THE PROBLEM: Look through the entries below and return all lines including the word "documentclass".

[Saved data entries]
+ + +
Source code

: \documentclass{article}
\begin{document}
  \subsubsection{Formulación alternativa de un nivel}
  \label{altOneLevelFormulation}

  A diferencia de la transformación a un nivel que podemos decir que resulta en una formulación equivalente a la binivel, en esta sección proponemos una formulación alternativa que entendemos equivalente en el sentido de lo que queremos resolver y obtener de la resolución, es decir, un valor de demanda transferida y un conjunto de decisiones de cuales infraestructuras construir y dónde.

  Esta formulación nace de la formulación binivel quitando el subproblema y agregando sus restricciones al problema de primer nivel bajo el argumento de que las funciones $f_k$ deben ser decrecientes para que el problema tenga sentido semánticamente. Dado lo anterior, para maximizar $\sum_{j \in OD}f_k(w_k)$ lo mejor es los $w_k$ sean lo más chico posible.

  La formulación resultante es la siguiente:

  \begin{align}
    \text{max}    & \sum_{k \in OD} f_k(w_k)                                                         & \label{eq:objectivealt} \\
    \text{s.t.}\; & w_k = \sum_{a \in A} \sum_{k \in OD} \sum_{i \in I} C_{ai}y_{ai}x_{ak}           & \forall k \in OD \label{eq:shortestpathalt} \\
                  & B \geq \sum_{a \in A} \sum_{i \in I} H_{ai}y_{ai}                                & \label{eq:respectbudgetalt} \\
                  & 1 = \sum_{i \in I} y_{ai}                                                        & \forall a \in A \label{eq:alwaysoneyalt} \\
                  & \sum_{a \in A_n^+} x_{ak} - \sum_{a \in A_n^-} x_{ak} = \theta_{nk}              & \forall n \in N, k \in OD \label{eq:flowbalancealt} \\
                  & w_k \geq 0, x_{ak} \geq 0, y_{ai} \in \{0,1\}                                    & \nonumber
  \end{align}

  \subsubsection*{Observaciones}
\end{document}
+ + +
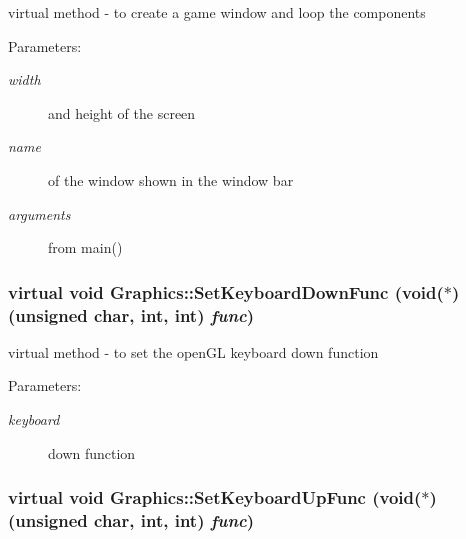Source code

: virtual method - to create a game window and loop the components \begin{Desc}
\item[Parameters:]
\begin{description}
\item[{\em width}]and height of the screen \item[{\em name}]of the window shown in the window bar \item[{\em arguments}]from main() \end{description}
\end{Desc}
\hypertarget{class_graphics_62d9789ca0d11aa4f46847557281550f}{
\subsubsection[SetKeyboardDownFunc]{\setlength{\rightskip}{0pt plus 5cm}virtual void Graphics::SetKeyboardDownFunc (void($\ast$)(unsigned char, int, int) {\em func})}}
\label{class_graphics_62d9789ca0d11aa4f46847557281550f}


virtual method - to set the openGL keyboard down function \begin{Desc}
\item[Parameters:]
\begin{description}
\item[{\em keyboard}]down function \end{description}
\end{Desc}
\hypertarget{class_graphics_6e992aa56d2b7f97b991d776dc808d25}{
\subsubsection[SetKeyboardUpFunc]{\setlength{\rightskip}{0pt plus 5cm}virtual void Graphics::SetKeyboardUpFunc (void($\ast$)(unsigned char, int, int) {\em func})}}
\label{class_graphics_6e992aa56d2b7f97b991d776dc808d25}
+ + +
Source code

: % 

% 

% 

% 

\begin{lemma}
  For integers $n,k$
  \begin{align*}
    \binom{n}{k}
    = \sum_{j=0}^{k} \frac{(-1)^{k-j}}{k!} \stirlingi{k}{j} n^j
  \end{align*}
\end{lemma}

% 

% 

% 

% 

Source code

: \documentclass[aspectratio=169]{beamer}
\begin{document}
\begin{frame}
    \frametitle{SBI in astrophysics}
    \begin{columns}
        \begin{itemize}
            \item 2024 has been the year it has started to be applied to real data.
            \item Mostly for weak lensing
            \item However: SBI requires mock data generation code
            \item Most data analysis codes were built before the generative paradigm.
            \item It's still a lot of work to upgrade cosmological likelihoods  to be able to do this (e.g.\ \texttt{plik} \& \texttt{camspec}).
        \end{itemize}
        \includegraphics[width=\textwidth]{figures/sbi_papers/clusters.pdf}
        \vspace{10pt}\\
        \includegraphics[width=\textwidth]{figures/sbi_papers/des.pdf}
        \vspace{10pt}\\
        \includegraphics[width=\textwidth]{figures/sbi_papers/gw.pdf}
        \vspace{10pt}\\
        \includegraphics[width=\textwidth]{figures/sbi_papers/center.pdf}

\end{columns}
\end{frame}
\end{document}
+ + +
RESULT OF THIS EXERCISE:
: \documentclass{article}
: \documentclass[aspectratio=169]{beamer}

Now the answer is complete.